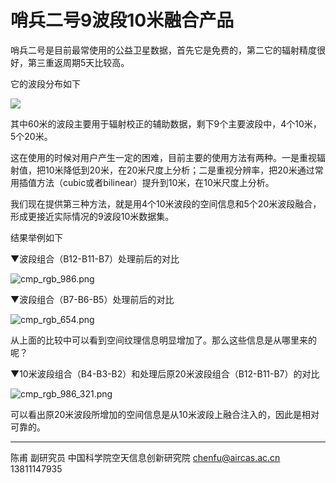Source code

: # 哨兵二号9波段10米融合产品

哨兵二号是目前最常使用的公益卫星数据，首先它是免费的，第二它的辐射精度很好，第三重返周期5天比较高。

它的波段分布如下

![](http://www.digital-geography.com/wp-content/uploads/2013/11/Sentinel2_bands.jpg)

其中60米的波段主要用于辐射校正的辅助数据，剩下9个主要波段中，4个10米，5个20米。

这在使用的时候对用户产生一定的困难，目前主要的使用方法有两种。一是重视辐射值，把10米降低到20米，在20米尺度上分析；二是重视分辨率，把20米通过常用插值方法（cubic或者bilinear）提升到10米，在10米尺度上分析。

我们现在提供第三种方法，就是用4个10米波段的空间信息和5个20米波段融合，形成更接近实际情况的9波段10米数据集。

结果举例如下

▼波段组合（B12-B11-B7）处理前后的对比

![cmp_rgb_986.png](https://s2.loli.net/2022/06/18/IZLi4etOwmBWjbu.png)


▼波段组合（B7-B6-B5）处理前后的对比

![cmp_rgb_654.png](https://s2.loli.net/2022/06/18/MhW4X7peZSfU5r9.png)

从上面的比较中可以看到空间纹理信息明显增加了。那么这些信息是从哪里来的呢？

▼10米波段组合（B4-B3-B2）和处理后原20米波段组合（B12-B11-B7）的对比

![cmp_rgb_986_321.png](https://s2.loli.net/2022/06/18/P78yi3EWgACm4Gq.png)

可以看出原20米波段所增加的空间信息是从10米波段上融合注入的，因此是相对可靠的。

---

陈甫 副研究员
中国科学院空天信息创新研究院
chenfu@aircas.ac.cn
13811147935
********
- Exercise requirements
Pull each line that includes the word "loli" out of the material above.

- Exercise answer
![cmp_rgb_986.png](https://s2.loli.net/2022/06/18/IZLi4etOwmBWjbu.png)
![cmp_rgb_654.png](https://s2.loli.net/2022/06/18/MhW4X7peZSfU5r9.png)
![cmp_rgb_986_321.png](https://s2.loli.net/2022/06/18/P78yi3EWgACm4Gq.png)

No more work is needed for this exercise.